WhatsApp groups sharing news in Kashmir Valley must register: Govt

  • Toufiq Rashid, Hindustan Times, Srinagar
  • Updated: Apr 19, 2016 22:45 IST
The order comes after a week of violence in the valley triggered by allegations of molestation of an underage local girl by army personnel (Shutterstock)

All WhatsApp groups in the Kashmir Valley that share news among users will have to register with district authorities in 10 days, the state government announced on Tuesday amid simmering tensions over the death of five civilians in police firing.

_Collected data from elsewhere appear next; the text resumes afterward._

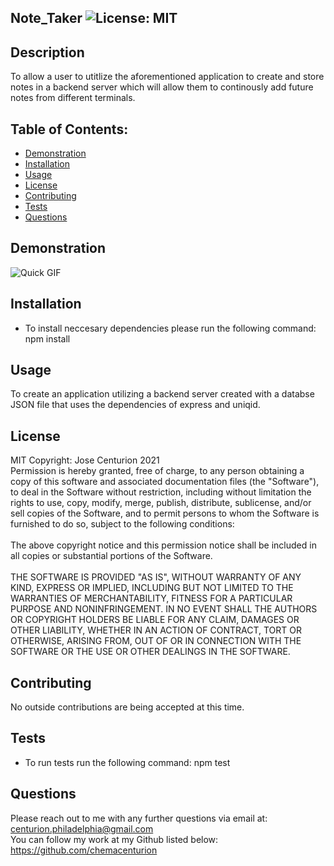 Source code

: 
## Note_Taker ![License: MIT](https://img.shields.io/badge/License-MIT-yellow.svg)

## Description
To allow a user to utitlize the aforementioned application to create and store notes in a backend server which will allow them to continously add future notes from different terminals.

## Table of Contents:
* [Demonstration](#Demonstration)
* [Installation](#Installation)
* [Usage](#Usage)
* [License](#License)
* [Contributing](#Contributing)
* [Tests](#Tests)
* [Questions](#Questions)

## Demonstration
![Quick GIF](https://github.com/chemacenturion/README.md-Generator/blob/main/images/Untitled_%20Aug%205,%202021%2012_09%20PM.gif?raw=true)

## Installation
* To install neccesary dependencies please run the following command:
npm install

## Usage
To create an application utilizing a backend server created with a databse JSON file that uses the dependencies of express and uniqid.

## License
MIT Copyright: Jose Centurion 2021
<br/>
Permission is hereby granted, free of charge, to any person obtaining a copy of this software and associated documentation files (the "Software"), to deal in the Software without restriction, including without limitation the rights to use, copy, modify, merge, publish, distribute, sublicense, and/or sell copies of the Software, and to permit persons to whom the Software is furnished to do so, subject to the following conditions: <br/> <br/> The above copyright notice and this permission notice shall be included in all copies or substantial portions of the Software. <br/> <br/> THE SOFTWARE IS PROVIDED "AS IS", WITHOUT WARRANTY OF ANY KIND, EXPRESS OR IMPLIED, INCLUDING BUT NOT LIMITED TO THE WARRANTIES OF MERCHANTABILITY, FITNESS FOR A PARTICULAR PURPOSE AND NONINFRINGEMENT. IN NO EVENT SHALL THE AUTHORS OR COPYRIGHT HOLDERS BE LIABLE FOR ANY CLAIM, DAMAGES OR OTHER LIABILITY, WHETHER IN AN ACTION OF CONTRACT, TORT OR OTHERWISE, ARISING FROM, OUT OF OR IN CONNECTION WITH THE SOFTWARE OR THE USE OR OTHER DEALINGS IN THE SOFTWARE.

## Contributing
No outside contributions are being accepted at this time.

## Tests
* To run tests run the following command:
npm test

## Questions
Please reach out to me with any further questions via email at:
<br/>
centurion.philadelphia@gmail.com
<br/>
You can follow my work at my Github listed below:
<br/>
https://github.com/chemacenturion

The administration also banned government employees from criticising and commenting on official policies on WhatsApp and made group administrators responsible for any rumours spread using the messaging service.

Divisional commisioner Kashmir Asghar Samoon said the orders were issued to maintain law and order in the valley.

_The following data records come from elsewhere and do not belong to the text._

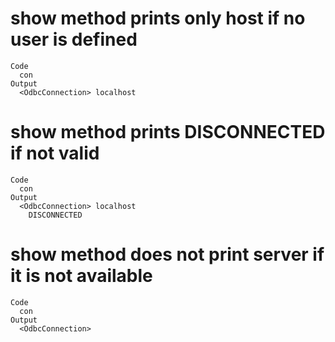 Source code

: # show method prints only host if no user is defined

    Code
      con
    Output
      <OdbcConnection> localhost

# show method prints DISCONNECTED if not valid

    Code
      con
    Output
      <OdbcConnection> localhost
        DISCONNECTED

# show method does not print server if it is not available

    Code
      con
    Output
      <OdbcConnection>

“There are many unauthorised news groups on WhatsApp that disseminate news. It’s not restricted to just chatting, they have thousands of followers who post news without verification and many times lead to law and order problems,” Samoon said.

The order comes after a week of violence in the valley triggered by allegations of molestation of an underage local girl by army personnel. Angry mobs have clashed with police and paramilitary forces in several parts of north Kashmir’s Kupwara district – especially in Handwara town – with five dead and scores injured.

“Government employees are for implementation of policies, if they have grievances or suggestion they can be put forward through proper channel not in public forms. In many cases government employees were seen instigating violence,’’ said Samoon.

The district magistrate of Kupwara – the epicenter of the protests – was the first to implement the order. HT has a copy of the document that makes the additional district information officer as the nodal agency.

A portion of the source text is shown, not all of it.